Clawhammer

  • Clawhammer
  • Get Yer Heh Heh's Out [tape] (Trigon) 1989 
  • Poor Robert EP (Aus. Grown Up Wrong) 1989 
  • Clawhammer (Sympathy for the Record Industry) 1990 
  • Double Pack Whack Attack EP (Sympathy for the Record Industry) 1990 
  • Q: Are We Not Men? A: We Are Not Devo (Sympathy for the Record Industry) 1991 
  • Ramwhale (Sympathy for the Record Industry) 1992 
  • Pablum (Epitaph) 1993 
  • Thank the Holder Uppers (Interscope/Atlantic) 1995 

With a moniker cribbed from Captain Beefheart, you wouldn’t suspect ex-Pontiac Brothers guitarist Jon Wahl’s baby to mewl forth much in the way of pub-rock revivalism. And you’d be mostly right.

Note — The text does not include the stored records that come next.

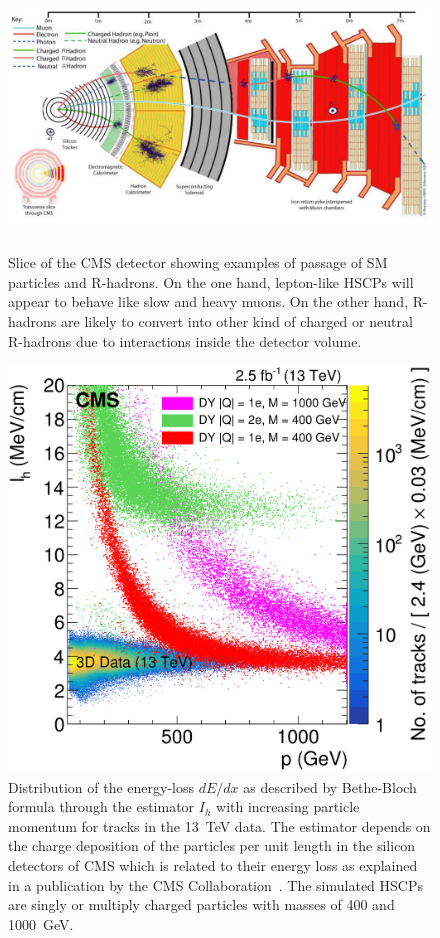 \endgroup

	\begin{figure}[H]
		\centering
		\includegraphics[height=7cm]{fig/chapt3/CMS-slice-HSCPs.png}
		\caption{\label{fig:HSCPs} Slice of the CMS detector showing examples of passage of SM particles and R-hadrons. On the one hand, lepton-like HSCPs will appear to behave like slow and heavy muons. On the other hand, R-hadrons are likely to convert into other kind of charged or neutral R-hadrons due to interactions inside the detector volume.}
	\end{figure}
	
\begingroup\setlength{\intextsep}{5pt}\setlength{\columnsep}{15pt}
	
	\begin{figure}
		\centering
		\includegraphics[width=\linewidth]{fig/chapt3/HSCPs_dEdx_CMS.png}
		\caption{\label{fig:dEdx-HSCPs} Distribution of the energy-loss $dE/dx$ as described by Bethe-Bloch formula through the estimator $I_h$ with increasing particle momentum for tracks in the \SI{13}{TeV} data. The estimator depends on the charge deposition of the particles per unit length in the silicon detectors of CMS which is related to their energy loss as explained in a publication by the CMS Collaboration~\cite{CMSHSCP2016}. The simulated HSCPs are singly or multiply charged particles with masses of 400 and \SI{1000}{GeV}.}
	\end{figure}
	
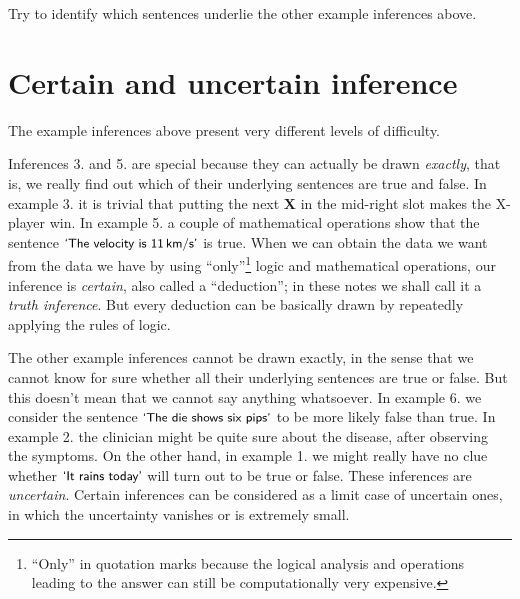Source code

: \documentclass[
  a4paper,
  DIV=11,
  numbers=noendperiod,
  oneside]{scrreprt}
\begin{document}
\begin{tcolorbox}[enhanced jigsaw, bottomrule=.15mm, leftrule=.75mm, opacitybacktitle=0.6, breakable, toptitle=1mm, coltitle=black, title={Exercise}, rightrule=.15mm, left=2mm, colframe=quarto-callout-caution-color-frame, bottomtitle=1mm, arc=.35mm, titlerule=0mm, toprule=.15mm, opacityback=0, colback=white, colbacktitle=quarto-callout-caution-color!10!white]

Try to identify which sentences underlie the other example inferences
above.

\end{tcolorbox}

\hypertarget{certain-and-uncertain-inference}{%
\section{Certain and uncertain
inference}\label{certain-and-uncertain-inference}}

The example inferences above present very different levels of
difficulty.

Inferences 3. and 5. are special because they can actually be drawn
\emph{exactly}, that is, we really find out which of their underlying
sentences are true and false. In example 3. it is trivial that putting
the next {\textbf{X}} in the mid-right slot makes the X-player win. In
example 5. a couple of mathematical operations show that the sentence
\(\textsf{\small`The velocity is 11\,km/s'}\) is true. When we can
obtain the data we want from the data we have by using
``only''\footnote{``Only'' in quotation marks because the logical
  analysis and operations leading to the answer can still be
  computationally very expensive.} logic and mathematical operations,
our inference is \emph{certain}, also called a ``deduction''; in these
notes we shall call it a \emph{truth inference}. But every deduction can
be basically drawn by repeatedly applying the rules of logic.

The other example inferences cannot be drawn exactly, in the sense that
we cannot know for sure whether all their underlying sentences are true
or false. But this doesn't mean that we cannot say anything whatsoever.
In example 6. we consider the sentence
\(\textsf{\small`The die shows six pips'}\) to be more likely false than
true. In example 2. the clinician might be quite sure about the disease,
after observing the symptoms. On the other hand, in example 1. we might
really have no clue whether \(\textsf{\small`It rains today'}\) will
turn out to be true or false. These inferences are \emph{uncertain}.
Certain inferences can be considered as a limit case of uncertain ones,
in which the uncertainty vanishes or is extremely small.
\end{document}
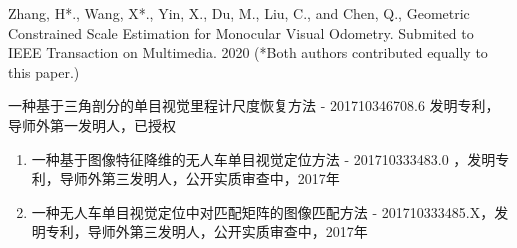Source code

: \begin{enumerate}[{[}1{]}]
  \item Zhang, H*.,  Wang, X*., Yin, X., Du, M., Liu, C., and Chen, Q., Geometric Constrained Scale Estimation for Monocular Visual Odometry.
  Submited to IEEE Transaction on Multimedia. 2020 (*Both authors contributed equally to this paper.)
\end{enumerate}
\begin{enumerate}[{[}1{]}]
\item 一种基于三角剖分的单目视觉里程计尺度恢复方法 - 201710346708.6 发明专利，导师外第一发明人，已授权 
\end{enumerate}
\begin{enumerate}
  \item 一种基于图像特征降维的无人车单目视觉定位方法 - 201710333483.0 ，发明专利，导师外第三发明人，公开实质审查中，2017年
  \item 一种无人车单目视觉定位中对匹配矩阵的图像匹配方法 - 201710333485.X，发明专利，导师外第三发明人，公开实质审查中，2017年
\end{enumerate}


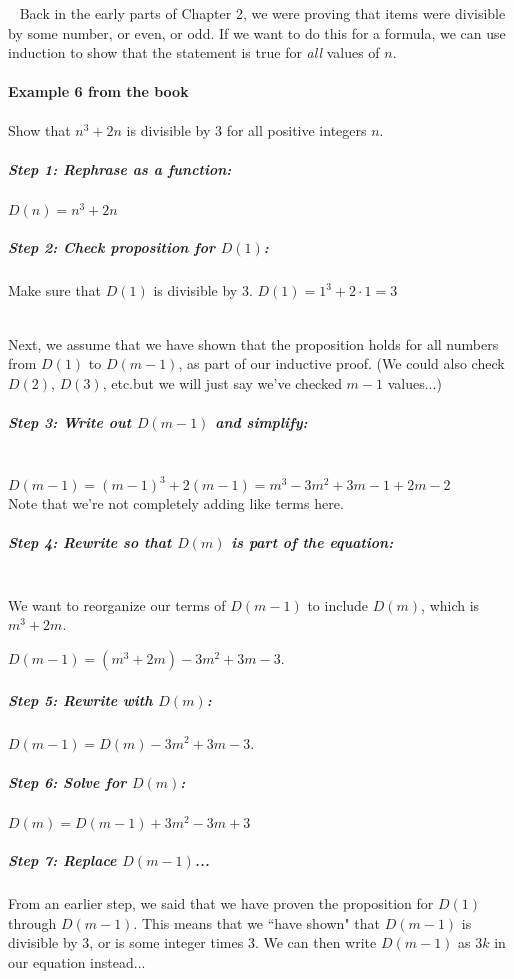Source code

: \documentclass[a4paper,12pt]{book}
\begin{document}
        \begin{intro}{\ }
            \small 
            Back in the early parts of Chapter 2, we were proving that
            items were divisible by some number, or even, or odd.
            If we want to do this for a formula, we can use induction
            to show that the statement is true for \textit{all}
            values of $n$.

            \paragraph{Example 6 from the book}
                Show that $n^{3} + 2n$ is divisible by 3 for all positive
                integers $n$.

            \subparagraph{Step 1: Rephrase as a function:}
                $D(n) = n^{3} + 2n$

            \subparagraph{Step 2: Check proposition for $D(1)$:}
                Make sure that $D(1)$ is divisible by 3. \tab
                $D(1) = 1^{3} + 2 \cdot 1 = 3$ \checkmark{}

            ~\\
            Next, we assume that we have shown that the proposition holds
            for all numbers from $D(1)$ to $D(m-1)$, as part of our inductive
            proof. (We could also check $D(2)$, $D(3)$, etc.but we will just say
            we've checked $m-1$ values...)

            \subparagraph{Step 3: Write out $D(m-1)$ and simplify:} ~\\            
                $D(m-1) = (m-1)^{3} + 2(m-1) = m^{3} - 3m^{2} + 3m - 1 + 2m - 2$ \\
                Note that we're not completely adding like terms here.

            \subparagraph{Step 4: Rewrite so that $D(m)$ is part of the equation:} ~\\
                We want to reorganize our terms of $D(m-1)$ to include $D(m)$, which is
                $m^{3} + 2m$.

                $D(m-1) = (m^{3} + 2m) - 3m^{2} + 3m - 3$.

            \subparagraph{Step 5: Rewrite with $D(m)$:}
                $D(m-1) = D(m) - 3m^{2} + 3m - 3$.

            \subparagraph{Step 6: Solve for $D(m)$:}
                $D(m) = D(m-1) + 3m^{2} - 3m + 3$

            \subparagraph{Step 7: Replace $D(m-1)$...}
                From an earlier step, we said that we have proven
                the proposition for $D(1)$ through $D(m-1)$. This means
                that we ``have shown" that $D(m-1)$ is divisible by 3, or
                is some integer times 3. We can then write $D(m-1)$ as
                $3k$ in our equation instead...


\end{intro}
\end{document}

Locked into a stupefyingly precise dada-blues/hard-rock fusion on Poor Robert, the quartet zooms along like a dragster doing 110 mph with cruise control (particularly on a hard-as-nails version of the Fab Four’s less-than-robust “Everybody’s Got Something to Hide…”).

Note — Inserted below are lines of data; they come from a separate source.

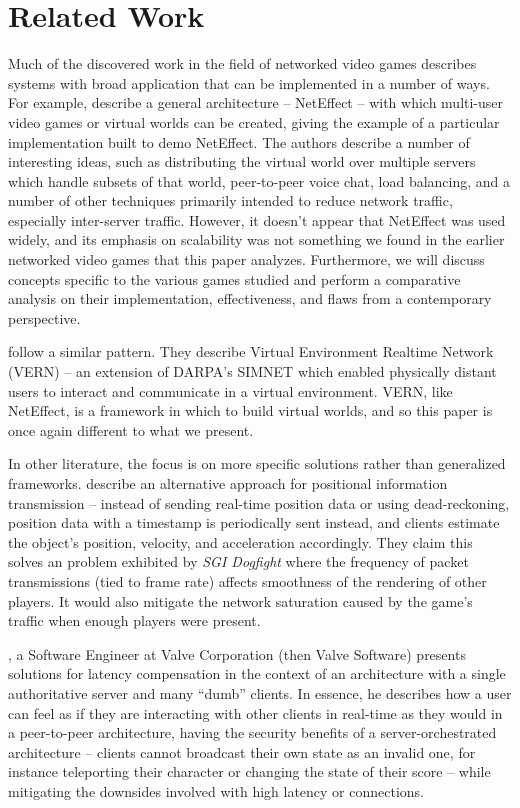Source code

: \section{Related Work}
\label{sec:related}

Much of the discovered work in the field of networked video games describes systems with broad application that can be implemented in a number of ways. For example, \citet{Das1997NetEffect} describe a general architecture -- NetEffect -- with which multi-user video games or virtual worlds can be created, giving the example of a particular implementation built to demo NetEffect. The authors describe a number of interesting ideas, such as distributing the virtual world over multiple servers which handle subsets of that world, peer-to-peer voice chat, load balancing, and a number of other techniques primarily intended to reduce network traffic, especially inter-server traffic. However, it doesn't appear that NetEffect was used widely, and its emphasis on scalability was not something we found in the earlier networked video games that this paper analyzes. Furthermore, we will discuss concepts  specific to the various games studied and perform a comparative analysis on their implementation, effectiveness, and flaws from a contemporary perspective.

\citet{Blau1992NetworkedEnvironments} follow a similar pattern. They describe Virtual Environment Realtime Network (VERN) -- an extension of DARPA's SIMNET which enabled physically distant users to interact and communicate in a virtual environment. VERN, like NetEffect, is a framework in which to build virtual worlds, and so this paper is once again different to what we present.

In other literature, the focus is on more specific solutions rather than generalized frameworks. \citet{Singhal1995ExploitingReality}  describe an alternative approach for positional information transmission -- instead of sending real-time position data or using dead-reckoning, position data with a timestamp is periodically sent instead, and clients estimate the object's position, velocity, and acceleration accordingly. They claim this solves an problem exhibited by \textit{SGI Dogfight} where the frequency of packet transmissions (tied to frame rate) affects smoothness of the rendering of other players. It would also mitigate the network saturation caused by the game's traffic when enough players were present.

\citet{YahnW.Bernier2003LatencyOptimization}, a Software Engineer at Valve Corporation (then Valve Software) presents solutions for latency compensation in the context of an architecture with a single authoritative server and many ``dumb'' clients. In essence, he describes how a user can feel as if they are interacting with other clients in real-time as they would in a peer-to-peer architecture, having the security benefits of a server-orchestrated architecture -- clients cannot broadcast their own state as an invalid one, for instance teleporting their character or changing the state of their score -- while mitigating the downsides involved with high latency or connections.

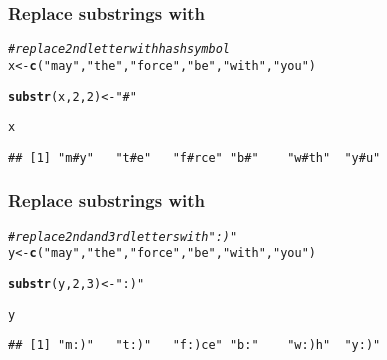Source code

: \documentclass[12pt]{beamer}\usepackage[]{graphicx}\usepackage[]{color}
\makeatletter
\newcommand{\hlnum}[1]{\textcolor[rgb]{0.686,0.059,0.569}{#1}}%
\newcommand{\hlstr}[1]{\textcolor[rgb]{0.192,0.494,0.8}{#1}}%
\newcommand{\hlcom}[1]{\textcolor[rgb]{0.678,0.584,0.686}{\textit{#1}}}%
\newcommand{\hlstd}[1]{\textcolor[rgb]{0.345,0.345,0.345}{#1}}%
\newcommand{\hlkwb}[1]{\textcolor[rgb]{0.69,0.353,0.396}{#1}}%
\newcommand{\hlkwd}[1]{\textcolor[rgb]{0.737,0.353,0.396}{\textbf{#1}}}%
\newenvironment{kframe}{%
 \def\at@end@of@kframe{}%
 \ifinner\ifhmode%
  \def\at@end@of@kframe{\end{minipage}}%
  \begin{minipage}{\columnwidth}%
 \fi\fi%
 \def\FrameCommand##1{\hskip\@totalleftmargin \hskip-\fboxsep
 \colorbox{shadecolor}{##1}\hskip-\fboxsep
     \hskip-\linewidth \hskip-\@totalleftmargin \hskip\columnwidth}%
 \MakeFramed {\advance\hsize-\width
   \@totalleftmargin\z@ \linewidth\hsize
   \@setminipage}}%
 {\par\unskip\endMakeFramed%
 \at@end@of@kframe}
\newenvironment{knitrout}{}{} %
\makeatother
\begin{document}
\begin{frame}[fragile]
\frametitle{Replace substrings with }

\begin{knitrout}\footnotesize
{}\color{fgcolor}\begin{kframe}
\begin{alltt}
\hlcom{# replace 2nd letter with hash symbol}
\hlstd{x} \hlkwb{<-} \hlkwd{c}\hlstd{(}\hlstr{"may"}\hlstd{,} \hlstr{"the"}\hlstd{,} \hlstr{"force"}\hlstd{,} \hlstr{"be"}\hlstd{,} \hlstr{"with"}\hlstd{,} \hlstr{"you"}\hlstd{)}

\hlkwd{substr}\hlstd{(x,} \hlnum{2}\hlstd{,} \hlnum{2}\hlstd{)} \hlkwb{<-} \hlstr{"#"}

\hlstd{x}
\end{alltt}
\begin{verbatim}
## [1] "m#y"   "t#e"   "f#rce" "b#"    "w#th"  "y#u"
\end{verbatim}
\end{kframe}
\end{knitrout}

\end{frame}


\begin{frame}[fragile]
\frametitle{Replace substrings with }

\begin{knitrout}\footnotesize
{}\color{fgcolor}\begin{kframe}
\begin{alltt}
\hlcom{# replace 2nd and 3rd letters with ":)"}
\hlstd{y} \hlkwb{<-} \hlkwd{c}\hlstd{(}\hlstr{"may"}\hlstd{,} \hlstr{"the"}\hlstd{,} \hlstr{"force"}\hlstd{,} \hlstr{"be"}\hlstd{,} \hlstr{"with"}\hlstd{,} \hlstr{"you"}\hlstd{)}

\hlkwd{substr}\hlstd{(y,} \hlnum{2}\hlstd{,} \hlnum{3}\hlstd{)} \hlkwb{<-} \hlstr{":)"}

\hlstd{y}
\end{alltt}
\begin{verbatim}
## [1] "m:)"   "t:)"   "f:)ce" "b:"    "w:)h"  "y:)"
\end{verbatim}
\end{kframe}
\end{knitrout}

\end{frame}
\end{document}
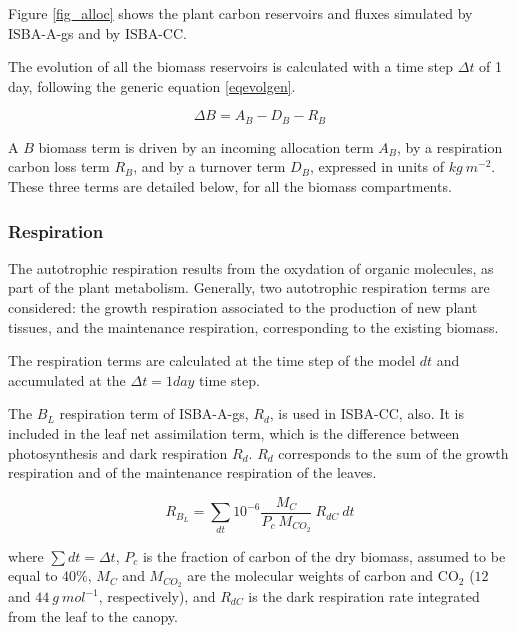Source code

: {Figure \ref{fig_alloc} shows the plant carbon reservoirs and fluxes simulated by ISBA-A-gs and by ISBA-CC.

The evolution of all the biomass reservoirs is calculated with a time step 
$\Delta t$ of 1 day, following the generic equation \ref{eqevolgen}.

\begin{equation}
\Delta B = A_B - D_B - R_B 
\label{eqevolgen}
\end{equation}

A $B$ biomass term is driven by an incoming allocation term $A_B$, by a respiration carbon loss term $R_B$, 
and by a turnover term $D_B$, expressed in units of $kg \: m^{-2}$. 
These three terms are detailed below, for all the biomass compartments.


\subsubsection{Respiration}

The autotrophic respiration results from the oxydation of organic molecules, as part of the plant metabolism. 
Generally, two autotrophic respiration terms are considered: 
the growth respiration associated to the production of new plant tissues, and the maintenance respiration, 
corresponding to the existing biomass.

The respiration terms are calculated at the time step of the model $dt$ and accumulated at the 
$\Delta t = 1 day$ time step.


The $B_L$ respiration term of ISBA-A-gs, $R_d$, is used in ISBA-CC, also. 
It is included in the leaf net assimilation term, which is the difference between photosynthesis and 
dark respiration $R_d$. 
$R_d$ corresponds to the sum of the growth respiration and of the maintenance respiration of the leaves. 

\begin{equation}
R_{B_L} = \sum_{dt} 10^{-6} \frac{M_C}{P_c\:M_{CO_2}} \: R_{dC} \: dt
\end{equation}

where $\sum dt = \Delta t$, $P_c$ is the fraction of carbon of the dry biomass, 
assumed to be equal to $40\%$, $M_C$ and $M_{CO_2}$ are the molecular weights of carbon and 
CO$_2$ ($12$ and $44\: g \:mol^{-1}$, respectively), and $R_{dC}$ is the dark respiration rate 
integrated from the leaf to the canopy.

}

Unfettered by standard song structure on much of the eponymous longplayer, Wahl’s mercurial yelp skitters across measures like Richard Hell at his most dislocated. At times (“Papa’s Got Us All Tied in Knots”), Clawhammer sounds like Half Japanese gone classic rock. Then again, at the end of the finale, the group indulges in a spate of angular jamming that sounds like vintage Allman Brothers. That they never actually parrot the good Captain is to Clawhammer’s credit; that they can evoke his spirit as convincingly as they do on “Warm Spring Night” is nothing short of eerie. On Double Pack Whack Attack, Wahl and his cohorts inflict varied degrees of damage to faves by Patti Smith (“Pumping”), Pere Ubu (“Final Solution”), Eno (“Blank Frank”) and Devo (“Uncontrollable Urge”), a band that seems to be a sort of talisman for Clawhammer. From there, it was a short conceptual leap to taking a whack at covering (with the blessing of Mark Mothersbaugh) the spudboys’ seminal debut album in its entirety. The result falls somewhere between tribute and ruination.

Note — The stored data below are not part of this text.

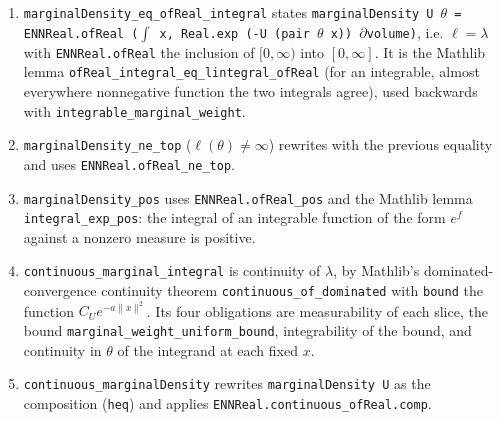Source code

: \documentclass[11pt,a4paper]{article}
\begin{document}
\begin{leanbox}
\begin{enumerate}
\item \texttt{marginal\allowbreak{}Density\_\allowbreak{}eq\_\allowbreak{}of\allowbreak{}Real\_\allowbreak{}integral} states \texttt{marginal\allowbreak{}Density U \ensuremath{\theta} = ENNReal.\allowbreak{}of\allowbreak{}Real (\ensuremath{\int} x, Real.\allowbreak{}exp (-\allowbreak{}U (pair \ensuremath{\theta} x)) \ensuremath{\partial}volume)}, i.e. \(\ell=\lambda\) with \texttt{ENNReal.\allowbreak{}of\allowbreak{}Real} the inclusion of \([0,\infty)\) into \([0,\infty]\). It is the Mathlib lemma \texttt{of\allowbreak{}Real\_\allowbreak{}integral\_\allowbreak{}eq\_\allowbreak{}lintegral\_\allowbreak{}of\allowbreak{}Real} (for an integrable, almost everywhere nonnegative function the two integrals agree), used backwards with \texttt{integrable\_\allowbreak{}marginal\_\allowbreak{}weight}.

\item \texttt{marginal\allowbreak{}Density\_\allowbreak{}ne\_\allowbreak{}top} (\(\ell(\theta)\ne\infty\)) rewrites with the previous equality and uses \texttt{ENNReal.\allowbreak{}of\allowbreak{}Real\_\allowbreak{}ne\_\allowbreak{}top}.

\item \texttt{marginal\allowbreak{}Density\_\allowbreak{}pos} uses \texttt{ENNReal.\allowbreak{}of\allowbreak{}Real\_\allowbreak{}pos} and the Mathlib lemma \texttt{integral\_\allowbreak{}exp\_\allowbreak{}pos}: the integral of an integrable function of the form \(e^{f}\) against a nonzero measure is positive.

\item \texttt{continuous\_\allowbreak{}marginal\_\allowbreak{}integral} is continuity of \(\lambda\), by Mathlib's dominated-convergence continuity theorem \texttt{continuous\_\allowbreak{}of\_\allowbreak{}dominated} with \texttt{bound} the function \(C_Ue^{-a\|x\|^2}\). Its four obligations are measurability of each slice, the bound \texttt{marginal\_\allowbreak{}weight\_\allowbreak{}uniform\_\allowbreak{}bound}, integrability of the bound, and continuity in \(\theta\) of the integrand at each fixed \(x\).

\item \texttt{continuous\_\allowbreak{}marginal\allowbreak{}Density} rewrites \texttt{marginal\allowbreak{}Density U} as the composition (\texttt{heq}) and applies \texttt{ENNReal.\allowbreak{}continuous\_\allowbreak{}of\allowbreak{}Real.\allowbreak{}comp}.

\end{enumerate}
\end{leanbox}
\end{document}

Ramwhale‘s viscous production can’t mask the fact that this mostly unsatisfying, overly boogie-drenched collection indicates Wahl is holding back (or is perhaps impeded by his double duty as drummer/token male in his wife’s band, the Red Aunts — not to mention guitarist Chris Bagarozzi’s moonlighting in thrash-funk outfit Down by Law). Pablum loosens the wingnuts palpably: Wahl barrels from gravel-gargle (on the visceral “Vigil Smile”) to muezzin wail (on the Bill Burroughs biograph, “William Tell”) without so much as popping a lozenge. Clawhammer also forges a welcome return to its radar-gun-defying speedball antics on the tequila-and-ephedrine paroxysm “Montezuma’s Hands.”

On its overdue major-label bow, Thank the Holder Uppers, the foursome caper rowdily like (dead end) kids set loose in a candy store. The sonic debris launched — particularly on the protracted “Five Fifths Dead” — ushers in a whole new era of reasons to duck and cover.